Podría decirse que el origen del “souvenir” está en la respuesta del mercado a la necesidad “no fundamental” o deseo de concentrar en un objeto un cúmulo de significados referentes a un período de tiempo separado de la realidad cotidiana. Estos objetos, si bien no son necesariamente objetos del pasado, ciertamente nacen de la tradición que sí tiene raíces en él y, por lo tanto, las reminiscencias que provocan poseen un vínculo mayor con la idea de la verdad y, por consiguiente, con la autenticidad. Se trata de objetos “marginales”, inútiles o sin valor “per se” y su valor radica en ser poseedores de un recuerdo y activadores de la memoria biográfica, trayendo al presente un momento pasado con cierta nostalgia, “eliminando el dolor y lo desagradable fomentando el sentido de identidad y pertenencia”, parafraseando a Isabel Campí en su libro Diseño y Nostalgia: el consumo de la historia, (2007, Ed. Santa & Cole).
La biografía se construye en base a hechos, pero también es un devenir fragmentado de múltiples trozos significativos que han dejado marca y han trascendido en la propia identidad. Por lo tanto, el souvenir se convierte en una reliquia secularizada al hacer “inventario del propio pasado con pertenecías muertas; la reliquia proviene del cadáver, el souvenir de la experiencia difunta, que por eufemismo llamamos vivencia” como puso de manifiesto el filósofo Walter Benjamin.

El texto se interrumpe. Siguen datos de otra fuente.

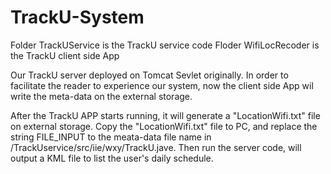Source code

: # TrackU-System
Folder TrackUService is the TrackU service code
Floder WifiLocRecoder is the TrackU client side App

Our TrackU server deployed on Tomcat Sevlet originally. In order to facilitate the reader to experience our system, now the client side App wil write the meta-data on the external storage.

After the TrackU APP starts running, it will generate a "LocationWifi.txt" file on external storage.
Copy the "LocationWifi.txt" file to PC, and replace the string FILE_INPUT to the meata-data file name in /TrackUservice/src/iie/wxy/TrackU.jave. Then run the server code, will output a KML file to list the user's daily schedule.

Esta “torsión estética” se estructura como una sucesión de fragmentos nostálgicos conectados, cicatrices en unas memorias sacralizadas con génesis en el álbum de fotos familiar, cuyas piezas provienen de los recuerdos (idealizados o no) que escriben la propia biografía. Personas, momentos, lugares, sentimientos… presentes en prendas, zapatos u otros accesorios de elevada carga simbólica para quién los imagina. Se trata de un ejercicio de introspección y homenaje a qué y a quiénes nos hicieron como somos a través de estas reliquias … o souvenirs, que avivan el recuerdo del pasado, para aprender de él, y así, planear un mejor futuro.